* **YOUR INSTRUCTIONS**
Lift out each line of the data that holds "keys".

[Source texts of formatted documents]
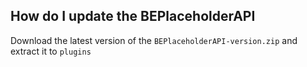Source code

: ## How do I update the BEPlaceholderAPI
Download the latest version of the `BEPlaceholderAPI-version.zip` and extract it to `plugins`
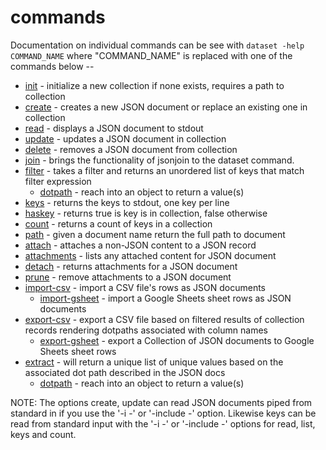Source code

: 
# commands

Documentation on individual commands can be see with
`dataset -help COMMAND_NAME` where "COMMAND_NAME" is replaced with one of
the commands below --

+ [init](init.html) - initialize a new collection if none exists, requires a
  path to collection
+ [create](create.html) - creates a new JSON document or replace an existing
  one in collection 
+ [read](read.html) - displays a JSON document to stdout
+ [update](update.html) - updates a JSON document in collection
+ [delete](delete.html) - removes a JSON document from collection
+ [join](join.html) - brings the functionality of jsonjoin to the dataset
  command.
+ [filter](filter.html) - takes a filter and returns an unordered list of keys
  that match filter expression
    + [dotpath](dotpath.html) - reach into an object to return a value(s)
+ [keys](keys.html) - returns the keys to stdout, one key per line
+ [haskey](haskey.html) - returns true is key is in collection, false otherwise
+ [count](count.html) - returns a count of keys in a collection
+ [path](path.html) - given a document name return the full path to document
+ [attach](attach.html) - attaches a non-JSON content to a JSON record
+ [attachments](attachments.html) - lists any attached content for JSON document
+ [detach](detach.html) - returns attachments for a JSON document
+ [prune](prune.html) - remove attachments to a JSON document
+ [import-csv](import-csv.html) - import a CSV file's rows as JSON documents
    + [import-gsheet](import-gsheet.html) - import a Google Sheets sheet rows
      as JSON documents
+ [export-csv](export-csv.html) - export a CSV file based on filtered results of
  collection records rendering dotpaths associated with column names
    + [export-gsheet](export-gsheet.html) - export a Collection of JSON
      documents to Google Sheets sheet rows
+ [extract](extract.html) - will return a unique list of unique values based on
  the associated dot path described in the JSON docs
    + [dotpath](dotpath.html) - reach into an object to return a value(s)


NOTE: The options create, update can read JSON documents piped from standard in
if you use the '-i -' or '-include -' option. Likewise keys can be read from
standard input with the '-i -' or '-include -' options for read, list,
keys and count.

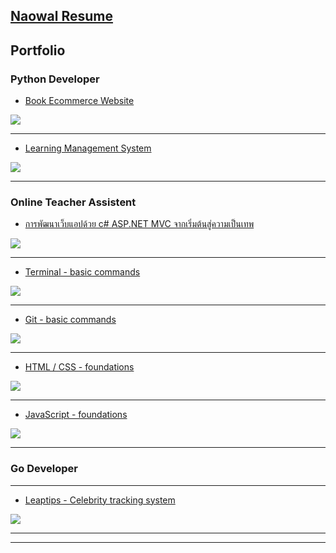 ## [Naowal Resume](https://www.resume.com/share/naowalsiripatana)



## Portfolio

### Python Developer

- [Book Ecommerce Website](https://github.com/naowal/uncle-book)
<img src="https://static.freelancebay.com/portfolios/image/2019/7/1000x1000xinside/1563274596564-324.58203125-vvpwjikge1g6frrdi0zh.jpg"/>

---
- [Learning Management System](https://github.com/naowal/uncle-engineer-mooc)
<img src="https://static.freelancebay.com/portfolios/image/2019/7/1000x1000xinside/1563273722843-231.625-7c928ppxt38xhbjvti0r.jpg"/>

---

### Online Teacher Assistent

- [การพัฒนาเว็บแอปด้วย c# ASP.NET MVC จากเริ่มต้นสู่ความเป็นเทพ](https://course.digitalskill.org/courses/course-v1:THAIPROGRAMMER+C2019+2019/about)
<img src="https://course.digitalskill.org/asset-v1:THAIPROGRAMMER+C2019+2019+type@asset+block@asset-v1_THAIPROGRAMMER_C2019_2019_type_asset_block_ASP.net_-1024x615.png"/>

---

- [Terminal - basic commands](https://course.digitalskill.org/courses/course-v1:SOFTWAREPARKTHAILAND_CODECAMP+CC104+2019/about)
<img src="https://course.digitalskill.org/asset-v1:SOFTWAREPARKTHAILAND_CODECAMP+CC104+2019+type@asset+block@h8.jpg"/>

---

- [Git - basic commands](https://course.digitalskill.org/courses/course-v1:SOFTWAREPARKTHAILAND_CODECAMP+CC105+2019/about)
<img src="https://course.digitalskill.org/asset-v1:SOFTWAREPARKTHAILAND_CODECAMP+CC105+2019+type@asset+block@h9.jpg"/>

---

- [HTML / CSS - foundations](https://course.digitalskill.org/courses/course-v1:SOFTWAREPARKTHAILAND_CODECAMP+CC106+2019/about)
<img src="https://course.digitalskill.org/asset-v1:SOFTWAREPARKTHAILAND_CODECAMP+CC106+2019+type@asset+block@h4.jpg"/>

---


- [JavaScript - foundations](https://course.digitalskill.org/courses/course-v1:SOFTWAREPARKTHAILAND_CODECAMP+CC107+2019/about)
<img src="JavaScript - foundations"/>

---

### Go Developer
---
- [Leaptips - Celebrity tracking system](https://www.freelancebay.com/portfolio/30ho3ot)
<img src="https://static.freelancebay.com/portfolios/attachment/2018/9/1000x1000xinside/1537338301000-282956-889ezj1gd3epts7drgo8.png"/>

---


---



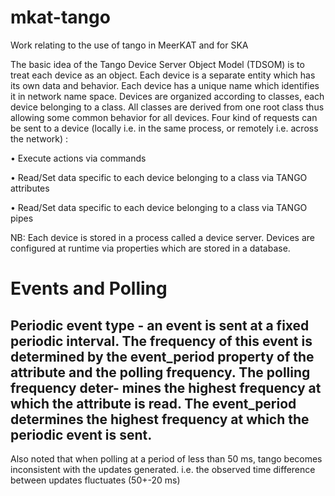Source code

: # mkat-tango

Work relating to the use of tango in MeerKAT and for SKA

The basic idea of the Tango Device Server Object Model (TDSOM) is to treat each device as an object. 
Each device is a separate entity which has its own data and behavior. Each device has a unique name 
which identifies it in network name space. Devices are organized according to classes, each device 
belonging to a class. All classes are derived from one root class thus allowing some common behavior 
for all devices. Four kind of requests can be sent to a device (locally i.e. in the same process, or 
remotely i.e. across the network) :

• Execute actions via commands

• Read/Set data specific to each device belonging to a class via TANGO attributes

• Read/Set data specific to each device belonging to a class via TANGO pipes

NB: Each device is stored in a process called a device server. Devices are configured at runtime via properties
which are stored in a database.

Events and Polling
==================
Periodic event type - an event is sent at a fixed periodic interval. The frequency of this event is determined by
the event_period property of the attribute and the polling frequency. The polling frequency deter-
mines the highest frequency at which the attribute is read. The event_period determines the highest
frequency at which the periodic event is sent.
------------------------------------------------------------
Also noted that when polling at a period of less than 50 ms, tango becomes inconsistent with the updates generated. i.e. the observed time difference between updates fluctuates (50+-20 ms)
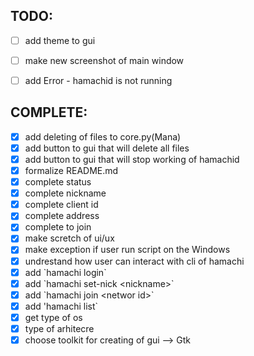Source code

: ## TODO:
- [ ] add theme to gui
- [ ] make new screenshot of main window
- [ ] add Error - hamachid is not running


## COMPLETE:
- [x] add deleting of files to core.py(Mana)
- [x] add button to gui that will delete all files
- [x] add button to gui that will stop working of hamachid
- [x] formalize README.md
- [x] complete status
- [x] complete nickname
- [x] complete client id
- [x] complete address
- [x] complete to join
- [x] make scretch of ui/ux
- [x] make exception if user run script on the Windows
- [x] undrestand how user can interact with cli of hamachi
- [x] add \`hamachi login\`
- [x] add \`hamachi set-nick \<nickname\>\`
- [x] add \`hamachi join \<networ id\>\`
- [x] add \'hamachi list\`
- [x] get type of os
- [x] type of arhitecre
- [x] choose toolkit for creating of gui --> Gtk

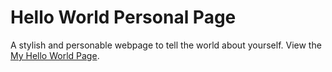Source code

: Hello World Personal Page
=========================

A stylish and personable webpage to tell the world about yourself. View the [My Hello World Page](http://aaronmcalinden.github.io/hello-world-page/). 




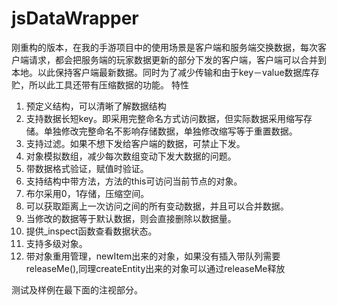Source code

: jsDataWrapper
=============

刚重构的版本，在我的手游项目中的使用场景是客户端和服务端交换数据，每次客户端请求，都会把服务端的玩家数据更新的部分下发的客户端，客户端可以合并到本地。以此保持客户端最新数据。同时为了减少传输和由于key－value数据库存贮，所以此工具还带有压缩数据的功能。
特性
1. 预定义结构，可以清晰了解数据结构
2. 支持数据长短key。即采用完整命名方式访问数据，但实际数据采用缩写存储。单独修改完整命名不影响存储数据，单独修改缩写等于重置数据。
3. 支持过滤。如果不想下发给客户端的数据，可禁止下发。
4. 对象模拟数组，减少每次数组变动下发大数据的问题。
5. 带数据格式验证，赋值时验证。
6. 支持结构中带方法，方法的this可访问当前节点的对象。
7. 布尔采用0，1存储，压缩空间。
8. 可以获取距离上一次访问之间的所有变动数据，并且可以合并数据。
9. 当修改的数据等于默认数据，则会直接删除以数据量。
10. 提供_inspect函数查看数据状态。
11. 支持多级对象。
12. 带对象重用管理，newItem出来的对象，如果没有插入带队列需要releaseMe(),同理createEntity出来的对象可以通过releaseMe释放

测试及样例在最下面的注视部分。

* **FINISHED EXERCISE**
+ [filter](filter.html) - takes a filter and returns an unordered list of keys
+ [keys](keys.html) - returns the keys to stdout, one key per line
+ [count](count.html) - returns a count of keys in a collection
if you use the '-i -' or '-include -' option. Likewise keys can be read from
keys and count.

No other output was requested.